▶ [Work to complete]: Retype the entries, please, from their first line to the line containing "Das hapute Ziel", exactly and only those lines, minus the pictures.

**** Stored data ****

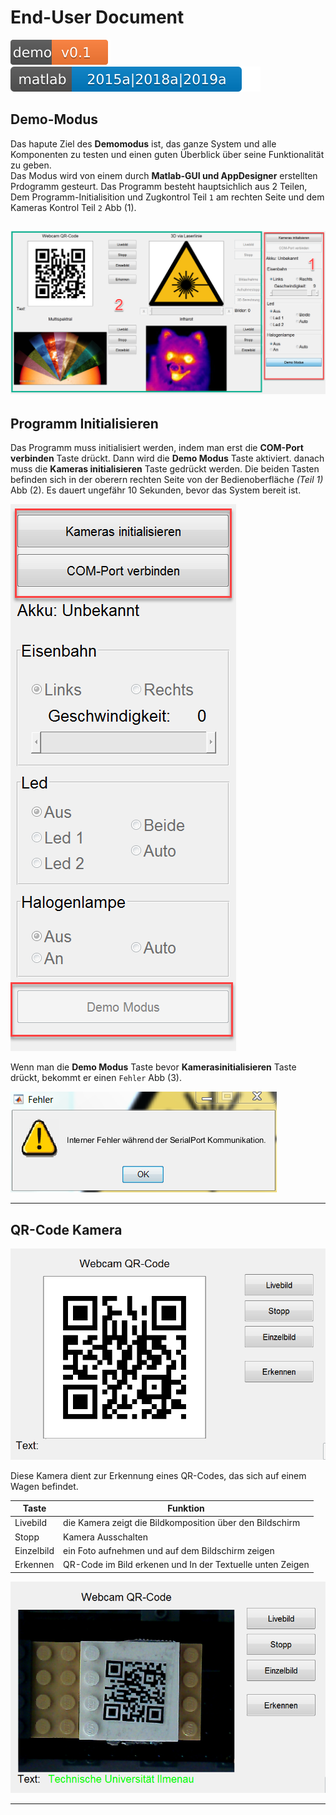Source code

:# End-User Document 
![Demo-Ver](svgs/demov1.svg)
![Matlab-Ver](svgs/versions.svg)
## **Demo-Modus**

Das hapute Ziel des **Demomodus** ist, das ganze System und alle Komponenten zu testen und einen guten Überblick über seine Funktionalität zu geben.  
Das Modus wird von einem durch **Matlab-GUI und AppDesigner** erstellten Prdogramm gesteurt.
Das Programm besteht hauptsichlich aus 2 Teilen, Dem Programm-Initialisition und Zugkontrol Teil `1` am rechten Seite und dem Kameras Kontrol Teil `2` Abb (1).

![Abb1](images/oberflacheAktiv.PNG  "Nutzer Bedienoberfläche")
---

## **Programm Initialisieren**

Das Programm muss initialisiert werden, indem man erst die **COM-Port verbinden** Taste drückt. Dann wird die **Demo Modus** Taste aktiviert. danach muss die **Kameras initialisieren** Taste gedrückt werden. Die beiden Tasten befinden sich in der oberern rechten Seite von der Bedienoberfläche *(Teil 1)* Abb (2). Es dauert ungefähr 10 Sekunden, bevor das System bereit ist.  

![Abb2](images/kontro1.PNG "Kontrol 1")  

Wenn man die **Demo Modus** Taste bevor **Kamerasinitialisieren** Taste drückt, bekommt er einen `Fehler` Abb (3).

![Abb3](images/demoFehler.PNG "Fehler") 

---

## **QR-Code Kamera**

![Abb3](images/QR1.PNG "QR code Kamera")  

Diese Kamera dient zur Erkennung eines QR-Codes, das sich auf einem Wagen befindet.

|Taste| Funktion|
|-----|---------|
|Livebild| die Kamera zeigt die Bildkomposition über den Bildschirm|
|Stopp|Kamera Ausschalten|
|Einzelbild|ein Foto aufnehmen und auf dem Bildschirm zeigen|
|Erkennen|QR-Code im Bild erkenen und In der Textuelle unten Zeigen|

![Abb4](images/QRerkennen.PNG "QR code erkennen")  

---
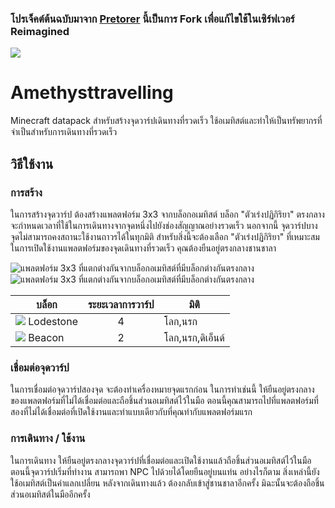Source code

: ### โปรเจ็คต์ต้นฉบับมาจาก [Pretorer](https://github.com/Pretorer) นี้เป็นการ Fork เพื่อแก้ไขใช้ในเซิร์ฟเวอร์ Reimagined
<a href = "https://github.com/Pretorer">
  <img src = "https://cdn.discordapp.com/attachments/1001387513543409725/1032505245550522428/39985339_1.jpg"/>
</a>


# Amethysttravelling
Minecraft datapack สำหรับสร้างจุดวาร์ปเดินทางที่รวดเร็ว ใช้อเมทิสต์และทำให้เป็นทรัพยากรที่จำเป็นสำหรับการเดินทางที่รวดเร็ว

## วิธีใช้งาน
### การสร้าง
ในการสร้างจุดวาร์ป ต้องสร้างแพลตฟอร์ม 3x3 จากบล็อกอเมทิสต์
บล็อก "ตัวเร่งปฏิกิริยา" ตรงกลางจะกำหนดเวลาที่ใช้ในการเดินทางจากจุดหนึ่งไปยังช่องสัญญาณอย่างรวดเร็ว
นอกจากนี้ จุดวาร์ปบางจุดไม่สามารถคงสถานะใช้งานถาวรได้ในทุกมิติ
สำหรับสิ่งนี้จะต้องเลือก "ตัวเร่งปฏิกิริยา" ที่เหมาะสม
ในการเปิดใช้งานแพลตฟอร์มของจุดเดินทางที่รวดเร็ว คุณต้องยืนอยู่ตรงกลางชานชาลา

![แพลตฟอร์ม 3x3 ที่แตกต่างกันจากบล็อกอเมทิสต์ที่มีบล็อกต่างกันตรงกลาง](https://cdn.discordapp.com/attachments/1001387513543409725/1032512255616614451/lodestore_basic.gif)
![แพลตฟอร์ม 3x3 ที่แตกต่างกันจากบล็อกอเมทิสต์ที่มีบล็อกต่างกันตรงกลาง](https://cdn.discordapp.com/attachments/1001387513543409725/1032512256191238194/beacon_advan.gif)

บล็อก       | ระยะเวลาการวาร์ป                      | มิติ
------------|:----------------------------------:|-----------
![](https://cdn.discordapp.com/attachments/1001387513543409725/1032513627204358144/lodestone.png) Lodestone   | 4                                 | โลก,นรก
![](https://cdn.discordapp.com/attachments/1001387513543409725/1032513627749621780/beacon.png) Beacon      | 2                                 | โลก,นรก,ดิเอ็นด์


### เชื่อมต่อจุดวาร์ป
ในการเชื่อมต่อจุดวาร์ปสองจุด จะต้องทำเครื่องหมายจุดแรกก่อน ในการทำเช่นนี้ ให้ยืนอยู่ตรงกลางของแพลตฟอร์มที่ไม่ได้เชื่อมต่อและถือชิ้นส่วนอเมทิสต์ไว้ในมือ ตอนนี้คุณสามารถไปที่แพลตฟอร์มที่สองที่ไม่ได้เชื่อมต่อที่เปิดใช้งานและทำแบบเดียวกับที่คุณทำกับแพลตฟอร์มแรก


### การเดินทาง / ใช้งาน
ในการเดินทาง ให้ยืนอยู่ตรงกลางจุดวาร์ปที่เชื่อมต่อและเปิดใช้งานแล้วถือชิ้นส่วนอเมทิสต์ไว้ในมือ ตอนนี้จุดวาร์ปเริ่มที่ทำงาน
สามารถพา NPC ไปด้วยได้โดยยืนอยู่บนแท่น อย่างไรก็ตาม สิ่งเหล่านี้ยังใช้อเมทิสต์เป็นค่าแลกเปลี่ยน
หลังจากเดินทางแล้ว ต้องกลับเข้าสู่ชานชาลาอีกครั้ง มิฉะนั้นจะต้องถือชิ้นส่วนอเมทิสต์ในมืออีกครั้ง

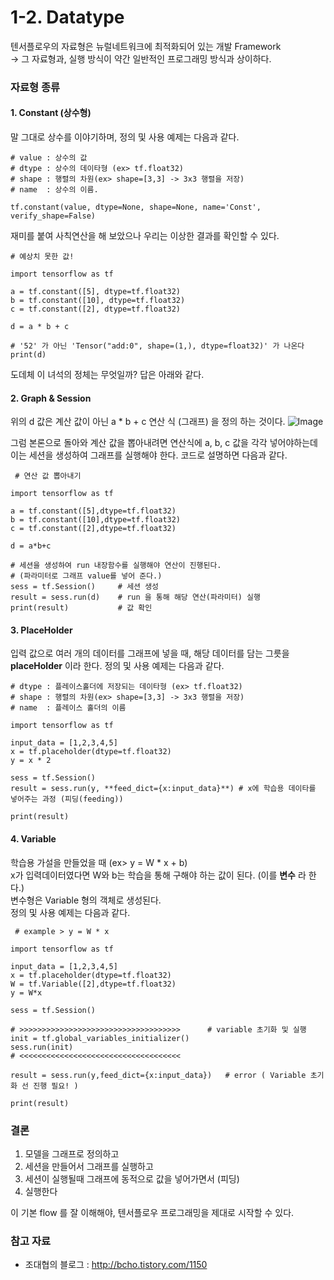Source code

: # 1-2. Datatype

텐서플로우의 자료형은 뉴럴네트워크에 최적화되어 있는 개발 Framework  
-> 그 자료형과, 실행 방식이 약간 일반적인 프로그래밍 방식과 상이하다.


### 자료형 종류
#### 1. Constant (상수형)  
말 그대로 상수를 이야기하며, 정의 및 사용 예제는 다음과 같다.
<pre><code># value : 상수의 값
# dtype : 상수의 데이타형 (ex> tf.float32)
# shape : 행렬의 차원(ex> shape=[3,3] -> 3x3 행렬을 저장)
# name  : 상수의 이름. 

tf.constant(value, dtype=None, shape=None, name='Const', verify_shape=False)</code></pre>
재미를 붙여 사칙연산을 해 보았으나 우리는 이상한 결과를 확인할 수 있다.
<pre><code># 예상치 못한 값!

import tensorflow as tf

a = tf.constant([5], dtype=tf.float32)
b = tf.constant([10], dtype=tf.float32)
c = tf.constant([2], dtype=tf.float32)

d = a * b + c

# '52' 가 아닌 'Tensor("add:0", shape=(1,), dtype=float32)' 가 나온다
print(d)
</code></pre>  
도데체 이 녀석의 정체는 무엇일까? 답은 아래와 같다.  
#### 2. Graph & Session  
위의 d 값은 계산 값이 아닌 a * b + c 연산 식 (그래프) 을 정의 하는 것이다.
![Image](http://cfile8.uf.tistory.com/image/221D7F45584AB42A1F0F4F)  
  
그럼 본론으로 돌아와 계산 값을 뽑아내려면 연산식에 a, b, c 값을 각각 넣어야하는데 이는 세션을 생성하여 그래프를 실행해야 한다.
코드로 설명하면 다음과 같다.
<pre><code> # 연산 값 뽑아내기

import tensorflow as tf

a = tf.constant([5],dtype=tf.float32)
b = tf.constant([10],dtype=tf.float32)
c = tf.constant([2],dtype=tf.float32)

d = a*b+c

# 세션을 생성하여 run 내장함수를 실행해야 연산이 진행된다.
# (파라미터로 그래프 value를 넣어 준다.)
sess = tf.Session()     # 세션 생성
result = sess.run(d)    # run 을 통해 해당 연산(파라미터) 실행
print(result)           # 값 확인
</code></pre>  
#### 3. PlaceHolder  
입력 값으로 여러 개의 데이터를 그래프에 넣을 때, 해당 데이터를 담는 그릇을 **placeHolder** 이라 한다. 
정의 및 사용 예제는 다음과 같다.
<pre><code># dtype : 플레이스홀더에 저장되는 데이타형 (ex> tf.float32)
# shape : 행렬의 차원(ex> shape=[3,3] -> 3x3 행렬을 저장)
# name  : 플레이스 홀더의 이름

import tensorflow as tf

input_data = [1,2,3,4,5]
x = tf.placeholder(dtype=tf.float32)
y = x * 2

sess = tf.Session()
result = sess.run(y, **feed_dict={x:input_data}**) # x에 학습용 데이타를 넣어주는 과정 (피딩(feeding))

print(result)
</code></pre>  
#### 4. Variable
학습용 가설을 만들었을 때 (ex> y = W * x + b)  
x가 입력데이터였다면 W와 b는 학습을 통해 구해야 하는 값이 된다. (이를 **변수** 라 한다.)  
변수형은 Variable 형의 객체로 생성된다.  
정의 및 사용 예제는 다음과 같다.
<pre><code> # example > y = W * x

import tensorflow as tf

input_data = [1,2,3,4,5]
x = tf.placeholder(dtype=tf.float32)
W = tf.Variable([2],dtype=tf.float32)
y = W*x

sess = tf.Session()

# >>>>>>>>>>>>>>>>>>>>>>>>>>>>>>>>>>>>      # variable 초기화 및 실행
init = tf.global_variables_initializer()
sess.run(init)
# <<<<<<<<<<<<<<<<<<<<<<<<<<<<<<<<<<<<

result = sess.run(y,feed_dict={x:input_data})	# error ( Variable 초기화 선 진행 필요! )

print(result)
</code></pre>

### 결론
1. 모델을 그래프로 정의하고
2. 세션을 만들어서 그래프를 실행하고
3. 세션이 실행될때 그래프에 동적으로 값을 넣어가면서 (피딩) 
4. 실행한다 

이 기본 flow 를 잘 이해해야, 텐서플로우 프로그래밍을 제대로 시작할 수 있다.
                  
### 참고 자료
- 조대협의 블로그 : http://bcho.tistory.com/1150

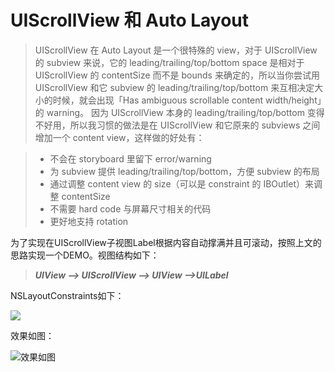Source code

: 
# UIScrollView 和 Auto Layout 
>  UIScrollView 在 Auto Layout 是一个很特殊的 view，对于 UIScrollView 的 subview 来说，它的 leading/trailing/top/bottom space 是相对于 UIScrollView 的 contentSize 而不是 bounds 来确定的，所以当你尝试用 UIScrollView 和它 subview 的 leading/trailing/top/bottom 来互相决定大小的时候，就会出现「Has ambiguous scrollable content width/height」的 warning。 
因为 UIScrollView 本身的 leading/trailing/top/bottom 变得不好用，所以我习惯的做法是在 UIScrollView 和它原来的 subviews 之间增加一个 content view，这样做的好处有：

> * 不会在 storyboard 里留下 error/warning
> * 为 subview 提供 leading/trailing/top/bottom，方便 subview 的布局
> * 通过调整 content view 的 size（可以是 constraint 的 IBOutlet）来调整 contentSize
> * 不需要 hard code 与屏幕尺寸相关的代码
> * 更好地支持 rotation

为了实现在UIScrollView子视图Label根据内容自动撑满并且可滚动，按照上文的思路实现一个DEMO。视图结构如下：

> ***UIView --> UIScrollView --> UIView -->UILabel***

NSLayoutConstraints如下：

![](https://image.ibb.co/kDH6XF/Screen_Shot_2017_08_04_at_2_34_59_PM.png)

效果如图：

![效果如图](http://image.ibb.co/duHRzv/recod.gif)
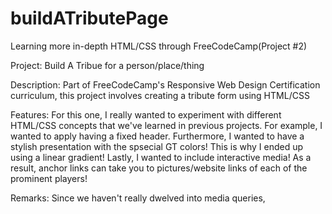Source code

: # buildATributePage
Learning more in-depth HTML/CSS through FreeCodeCamp(Project #2)

Project: Build A Tribue for a person/place/thing

Description: Part of FreeCodeCamp's Responsive Web Design Certification curriculum, this project involves creating a tribute form using HTML/CSS

Features: For this one, I really wanted to experiment with different HTML/CSS concepts that we've learned in previous projects. For example, I wanted to apply having a fixed header. Furthermore, I wanted to have a stylish presentation with the spsecial GT colors! This is why I ended up using a linear gradient! Lastly, I wanted to include interactive media! As a result, anchor links can take you to pictures/website links of each of the prominent players!

Remarks: Since we haven't really dwelved into media queries, 
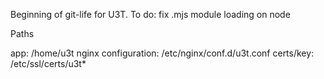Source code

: Beginning of git-life for U3T. To do: fix .mjs module loading on node

Paths

app: /home/u3t
nginx configuration: /etc/nginx/conf.d/u3t.conf
certs/key: /etc/ssl/certs/u3t\*
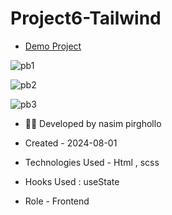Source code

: # Project6-Tailwind
 - [Demo Project](https://nasim1380p.github.io/project5-bootstrap/)

  
![pb1](https://github.com/Nasim1380p/project5-bootstrap/assets/155636802/cc08d7c3-095b-402a-8bd6-6fd778be8fa9)

![pb2](https://github.com/Nasim1380p/project5-bootstrap/assets/155636802/8866bf06-333e-47c8-af0a-692c9b3fa72d)



![pb3](https://github.com/Nasim1380p/project5-bootstrap/assets/155636802/98e96497-42b7-4718-80f9-581d1ce6f27e)
- 👩‍🎓 Developed by nasim pirghollo

- Created - 2024-08-01

- Technologies Used - Html , scss  

- Hooks Used : useState 

- Role - Frontend

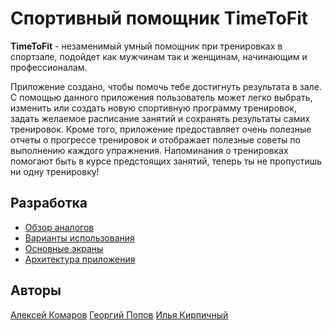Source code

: # Спортивный помощник TimeToFit

**TimeToFit** - незаменимый умный помощник при тренировках в спортзале, подойдет как мужчинам так и женщинам, начинающим и профессионалам.

Приложение создано, чтобы помочь тебе достигнуть результата в зале. С помощью данного приложения пользователь может легко выбрать, изменить или создать новую спортивную программу тренировок, задать желаемое расписание занятий и сохранять результаты самих тренировок. Кроме того, приложение предоставляет очень полезные отчеты о прогрессе тренировок и отображает полезные советы по выполнению каждого упражнения. Напоминания о тренировках помогают быть в курсе предстоящих занятий, теперь ты не пропустишь ни одну тренировку! 

## Разработка
* [Обзор аналогов](https://github.com/moevm/adfmp18-sport-diary/wiki/%D0%9E%D0%B1%D0%B7%D0%BE%D1%80-%D0%B0%D0%BD%D0%B0%D0%BB%D0%BE%D0%B3%D0%BE%D0%B2)
* [Варианты использования](https://github.com/moevm/adfmp18-sport-diary/wiki/)
* [Основные экраны](https://github.com/moevm/adfmp18-sport-diary/wiki/)
* [Архитектура приложения](https://github.com/moevm/adfmp18-sport-diary/wiki/)

## Авторы
[Алексей Комаров](https://github.com/comaralex)
[Георгий Попов](https://github.com/jorgenpo)
[Илья Кирпичный](https://github.com/undefined)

****

▶ [Output of the task]:
Source code

:# End-User Document 
![Demo-Ver](svgs/demov1.svg)
![Matlab-Ver](svgs/versions.svg)
## **Demo-Modus**

Das hapute Ziel des **Demomodus** ist, das ganze System und alle Komponenten zu testen und einen guten Überblick über seine Funktionalität zu geben.  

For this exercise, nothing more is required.